M. Usher souligne que si le gouvernement a annoncé des investissements significatifs en recherche, une grande partie de ces fonds reste hypothétique, puisque 88 % de l’augmentation promise ne se concrétiserait qu’après les élections.

« Peut-être que ça arrivera, je ne l’exclus pas », nuance-t-il. Mais il réitère que tout dépendra du prochain gouvernement : le maintien des libéraux pourrait permettre le déblocage des fonds, tandis qu’une victoire conservatrice pourrait remettre ces engagements en question. Selon lui, cet enjeu symbolise bien l’héritage du Parti libéral dans le domaine universitaire : des idées novatrices, mais un manque de constance dans leur mise en œuvre.

Ce défaut de suivi ne concerne pas uniquement la recherche. En 2019, Ottawa avait annoncé un plan ambitieux pour encourager la formation continue grâce à des incitatifs fiscaux. Pourtant, « ils l’ont complètement oublié », souligne M. Usher. Aucune évaluation, aucun ajustement, aucune mention dans les budgets ultérieurs.

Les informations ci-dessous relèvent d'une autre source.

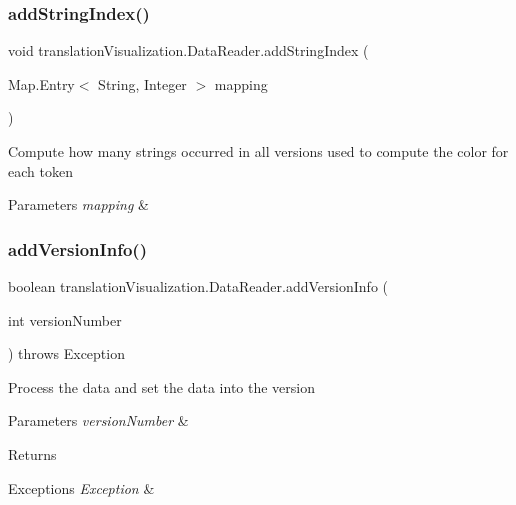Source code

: \subsubsection{\texorpdfstring{add\+String\+Index()}{addStringIndex()}}
{\footnotesize\ttfamily void translation\+Visualization.\+Data\+Reader.\+add\+String\+Index (\begin{DoxyParamCaption}\item[{Map.\+Entry$<$ String, Integer $>$}]{mapping }\end{DoxyParamCaption})\hspace{0.3cm}{\ttfamily [inline]}}

Compute how many strings occurred in all versions used to compute the color for each token 
\begin{DoxyParams}{Parameters}
{\em mapping} & \\
\hline
\end{DoxyParams}
\mbox{\label{classtranslation_visualization_1_1_data_reader_a17eeaa7ca486fbfa82cf52436c60c0bd}} 
\subsubsection{\texorpdfstring{add\+Version\+Info()}{addVersionInfo()}}
{\footnotesize\ttfamily boolean translation\+Visualization.\+Data\+Reader.\+add\+Version\+Info (\begin{DoxyParamCaption}\item[{int}]{version\+Number }\end{DoxyParamCaption}) throws Exception\hspace{0.3cm}{\ttfamily [inline]}}

Process the data and set the data into the version 
\begin{DoxyParams}{Parameters}
{\em version\+Number} & \\
\hline
\end{DoxyParams}
\begin{DoxyReturn}{Returns}

\end{DoxyReturn}

\begin{DoxyExceptions}{Exceptions}
{\em Exception} & \\
\hline
\end{DoxyExceptions}
\mbox{\label{classtranslation_visualization_1_1_data_reader_adcaa3aa9ce1e79118983f153abf8b12d}}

L’improvisation semble aussi avoir marqué la gestion du dossier des étudiantes et étudiants internationaux. Il reconnaît que les abus de certains établissements privés ont forcé le gouvernement à réagir. « A-t-il réagi intelligemment ? demande-t-il. Disons un B-. » Il critique notamment une approche précipitée et mal planifiée, où les décisions semblaient prises « en griffonnant des notes sur des serviettes de cocktail ». Selon lui, plus les universités exprimaient leur inquiétude, plus le gouvernement se convainquait d’être sur la bonne voie.

M. Spooner souligne pour sa part que le gouvernement Trudeau a apporté des améliorations notables pour les universités, en envoyant un message fort concernant l’importance de la science, de l’expertise et de l’érudition universitaire, des valeurs cruciales pour le développement de la société canadienne.

Il pointe cependant certains aspects de la gestion du gouvernement, notamment en ce qui concerne les étudiantes et étudiants internationaux, et estime que le Canada a présenté ces personnes non pas comme un atout, mais comme un problème : « En réduisant le financement dans ce domaine, le gouvernement a envoyé le message que ces jeunes esprits, porteurs de nouvelles idées et perspectives, n’étaient pas les bienvenus », déplore-t-il.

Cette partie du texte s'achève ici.